Es imperioso cercar adecuadamente este punto ya que no sabríamos cómo ser lo bastante precisos e intransigentes sobre esta realidad que constituye la clave que permite captar lo que es, y por el contrario lo que no es, la vía iniciática en el Misterio cristiano.

Antes que nada, es necesario explicitar primero lo que significa el término de esoterismo aplicado en seno del Cristianismo: como ya hemos dicho, una modalidad de entendimiento y desarrollo de la interiorización de la Palabra del Señor para ciertos conocimientos metafísicos enseñados y puestos en acción en una pedagogía aplicada.

Pero, de ninguna de las maneras, una temática distinta, ni a fortiori opuesta, a las verdades de la fe expresadas por el Credo.

Es por lo que, a este respecto, hemos precisado al comienzo de este texto que no hay una diferencia radical entre la vía iniciática y la vía mística sino solamente una distinción de modus operandi: en general, la vía mística estando menos normalizada y balizada (por usar términos familiares) que la vía iniciática, lo que conviene matizar por la existencia de diversos tratados y libros escritos por grandes místicos (principalmente monjes y monjas pero no únicamente) del Occidente y del Oriente cristianos.

Esta es, por otra parte, la razón por la que estimamos justo afirmar que en el seno de la revelación cristiana se trata de una sola y misma vía en la que uno de los aspectos o modos (la vía calificada de mística) es la de comenzar en aquellos que la viven por los efectos de la gracia santificante, cuyo crecimiento en el ser, son justamente el objeto de las obras de los místicos anteriormente citados.

Mientras que el otro aspecto (la vía calificada de iniciática) se caracteriza en primer lugar por un aprendizaje de conocimientos de orden metafísico y, así pues, teológicos en una progresión mental y simbólica (en el sentido pleno del término y no en el sentido moderno de virtual, luego de no efectivo) que debe ayudar y conducir a la realización de lo que se acostumbra a llamar hoy el despertar espiritual y, en consecuencia, a la recepción y fortificación de las gracias santificantes citadas anteriormente.

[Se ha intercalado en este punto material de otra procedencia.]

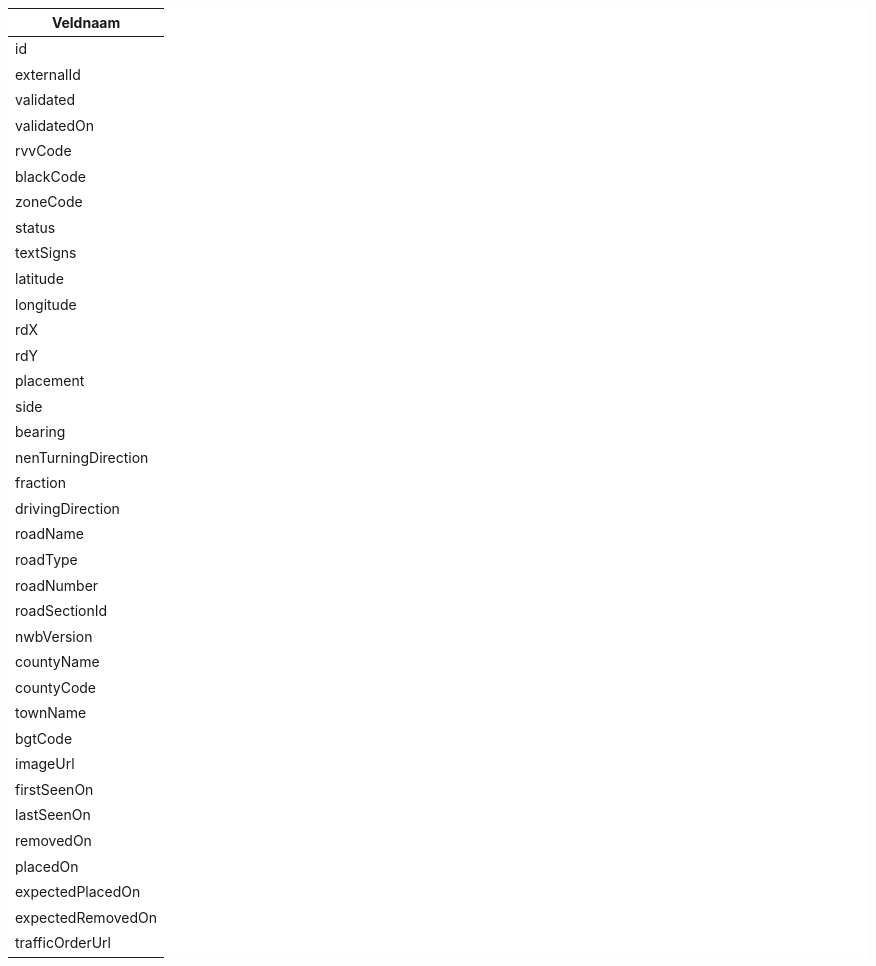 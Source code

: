 | **Veldnaam**            |
|-------------------------|
| id                      |
| externalId              |
| validated               |
| validatedOn             |
| rvvCode                 |
| blackCode               |
| zoneCode                |
| status                  |
| textSigns               |
| latitude                |
| longitude               |
| rdX                     |
| rdY                     |
| placement               |
| side                    |
| bearing                 |
| nenTurningDirection     |
| fraction                |
| drivingDirection        |
| roadName                |
| roadType                |
| roadNumber              |
| roadSectionId           |
| nwbVersion              |
| countyName              |
| countyCode              |
| townName                |
| bgtCode                 |
| imageUrl                |
| firstSeenOn             |
| lastSeenOn              |
| removedOn               |
| placedOn                |
| expectedPlacedOn        |
| expectedRemovedOn       |
| trafficOrderUrl         |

Pero este modo iniciático, no temámoslo de repetirlo ya que se trata del corazón de la revelación cristiana, sólo puede seguirse “cristianamente” que a la luz del carácter y gracias de los sacramentos; de inscribirse en ellos subordinadamente.

Señalémoslo de nuevo, en el cristianismo, entre lo que es llamado exoterismo y esoterismo, no existe una diferencia de naturaleza, una distinción radical, sino únicamente la toma en cuenta de la diferencia de grados en el deseo espiritual de los bautizados y la entrada en corolario en el seno de los Misterios de Cristo y del Reino de los Cielos.

En el seno de este esoterismo o interioridad, no existe pues una diferencia de naturaleza sino simplemente de modalidades, según se viva en la vía mística o iniciática, según la tipología, forzosamente reductora, luego inadaptada en el seno del cristianismo, con la cual se lo continúa calificándolo.

Finalmente, en lo que concierne a la santidad, estos dos modos o vías de interioridad conducen ambos a este estado para el que no existe tampoco diferencia de naturaleza sino, aquí también, únicamente de grados.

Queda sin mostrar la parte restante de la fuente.